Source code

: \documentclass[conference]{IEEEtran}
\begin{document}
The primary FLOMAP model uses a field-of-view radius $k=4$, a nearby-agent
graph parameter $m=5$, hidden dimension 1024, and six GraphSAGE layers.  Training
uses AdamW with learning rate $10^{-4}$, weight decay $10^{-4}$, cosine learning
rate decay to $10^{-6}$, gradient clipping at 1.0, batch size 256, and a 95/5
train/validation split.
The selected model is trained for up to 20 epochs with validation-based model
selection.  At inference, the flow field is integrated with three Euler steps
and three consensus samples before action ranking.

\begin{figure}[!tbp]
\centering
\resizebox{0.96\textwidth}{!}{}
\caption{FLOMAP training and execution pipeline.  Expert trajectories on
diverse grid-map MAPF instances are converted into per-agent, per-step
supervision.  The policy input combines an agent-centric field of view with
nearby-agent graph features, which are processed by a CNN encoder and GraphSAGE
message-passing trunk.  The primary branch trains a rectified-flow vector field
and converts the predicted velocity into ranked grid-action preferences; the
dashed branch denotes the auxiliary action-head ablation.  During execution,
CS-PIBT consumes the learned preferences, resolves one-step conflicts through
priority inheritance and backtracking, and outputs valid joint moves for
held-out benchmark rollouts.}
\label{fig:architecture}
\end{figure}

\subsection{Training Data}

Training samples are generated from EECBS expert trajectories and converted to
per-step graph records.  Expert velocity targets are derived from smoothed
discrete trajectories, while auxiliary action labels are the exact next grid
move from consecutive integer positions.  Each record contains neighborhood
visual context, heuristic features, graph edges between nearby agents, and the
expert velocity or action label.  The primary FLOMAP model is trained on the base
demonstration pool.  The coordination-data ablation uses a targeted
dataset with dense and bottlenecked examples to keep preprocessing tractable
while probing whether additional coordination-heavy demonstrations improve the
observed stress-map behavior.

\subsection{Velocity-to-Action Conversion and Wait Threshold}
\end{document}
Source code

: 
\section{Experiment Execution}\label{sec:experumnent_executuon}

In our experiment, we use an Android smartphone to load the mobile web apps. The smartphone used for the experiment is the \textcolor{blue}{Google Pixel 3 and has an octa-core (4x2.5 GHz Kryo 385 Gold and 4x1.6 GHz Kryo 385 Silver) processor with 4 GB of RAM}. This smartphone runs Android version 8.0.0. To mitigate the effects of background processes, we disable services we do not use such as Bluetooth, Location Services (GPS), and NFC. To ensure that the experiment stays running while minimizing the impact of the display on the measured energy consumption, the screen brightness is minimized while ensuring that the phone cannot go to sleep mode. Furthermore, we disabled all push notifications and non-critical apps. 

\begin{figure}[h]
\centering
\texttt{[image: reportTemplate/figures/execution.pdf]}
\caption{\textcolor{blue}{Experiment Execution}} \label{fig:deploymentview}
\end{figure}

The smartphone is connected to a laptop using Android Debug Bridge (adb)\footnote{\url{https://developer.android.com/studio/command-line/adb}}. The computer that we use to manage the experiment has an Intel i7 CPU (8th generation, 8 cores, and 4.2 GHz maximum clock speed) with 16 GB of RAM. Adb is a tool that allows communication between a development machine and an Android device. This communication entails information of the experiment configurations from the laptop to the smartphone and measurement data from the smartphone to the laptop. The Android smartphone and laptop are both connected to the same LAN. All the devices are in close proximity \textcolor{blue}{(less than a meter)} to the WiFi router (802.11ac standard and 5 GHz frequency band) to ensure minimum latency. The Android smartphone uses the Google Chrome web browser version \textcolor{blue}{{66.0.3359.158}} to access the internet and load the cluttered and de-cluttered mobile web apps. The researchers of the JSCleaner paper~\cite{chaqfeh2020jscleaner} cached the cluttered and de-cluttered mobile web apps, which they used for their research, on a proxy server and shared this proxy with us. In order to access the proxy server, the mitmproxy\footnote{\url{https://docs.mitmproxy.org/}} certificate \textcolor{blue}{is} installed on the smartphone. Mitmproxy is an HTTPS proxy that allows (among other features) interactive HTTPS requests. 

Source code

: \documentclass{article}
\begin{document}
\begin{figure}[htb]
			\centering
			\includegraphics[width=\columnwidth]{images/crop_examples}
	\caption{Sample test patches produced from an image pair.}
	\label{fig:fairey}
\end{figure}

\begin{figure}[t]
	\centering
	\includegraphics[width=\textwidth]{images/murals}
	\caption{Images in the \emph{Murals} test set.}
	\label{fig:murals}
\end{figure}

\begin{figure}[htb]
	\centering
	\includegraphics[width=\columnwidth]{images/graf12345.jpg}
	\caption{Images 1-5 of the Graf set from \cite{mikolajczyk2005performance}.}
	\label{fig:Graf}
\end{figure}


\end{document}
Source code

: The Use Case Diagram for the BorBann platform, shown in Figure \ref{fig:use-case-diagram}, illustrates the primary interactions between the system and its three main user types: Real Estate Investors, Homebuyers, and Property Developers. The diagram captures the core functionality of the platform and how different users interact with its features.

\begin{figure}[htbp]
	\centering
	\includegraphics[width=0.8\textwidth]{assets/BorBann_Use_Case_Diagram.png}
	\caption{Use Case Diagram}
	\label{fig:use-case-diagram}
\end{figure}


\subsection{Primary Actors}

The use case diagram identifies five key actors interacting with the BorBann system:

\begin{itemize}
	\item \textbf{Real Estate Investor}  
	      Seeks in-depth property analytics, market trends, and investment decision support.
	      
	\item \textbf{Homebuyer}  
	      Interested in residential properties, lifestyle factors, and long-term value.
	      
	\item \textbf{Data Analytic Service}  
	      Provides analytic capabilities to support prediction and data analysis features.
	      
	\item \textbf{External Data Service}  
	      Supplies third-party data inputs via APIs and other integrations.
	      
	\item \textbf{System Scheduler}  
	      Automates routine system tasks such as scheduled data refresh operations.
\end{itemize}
○ ○ ○
§ **Required work**: Go through the listing above and copy each line in which the string "columnwidth" is found.

§ **Answer box**:
			\includegraphics[width=\columnwidth]{images/crop_examples}
	\includegraphics[width=\columnwidth]{images/graf12345.jpg}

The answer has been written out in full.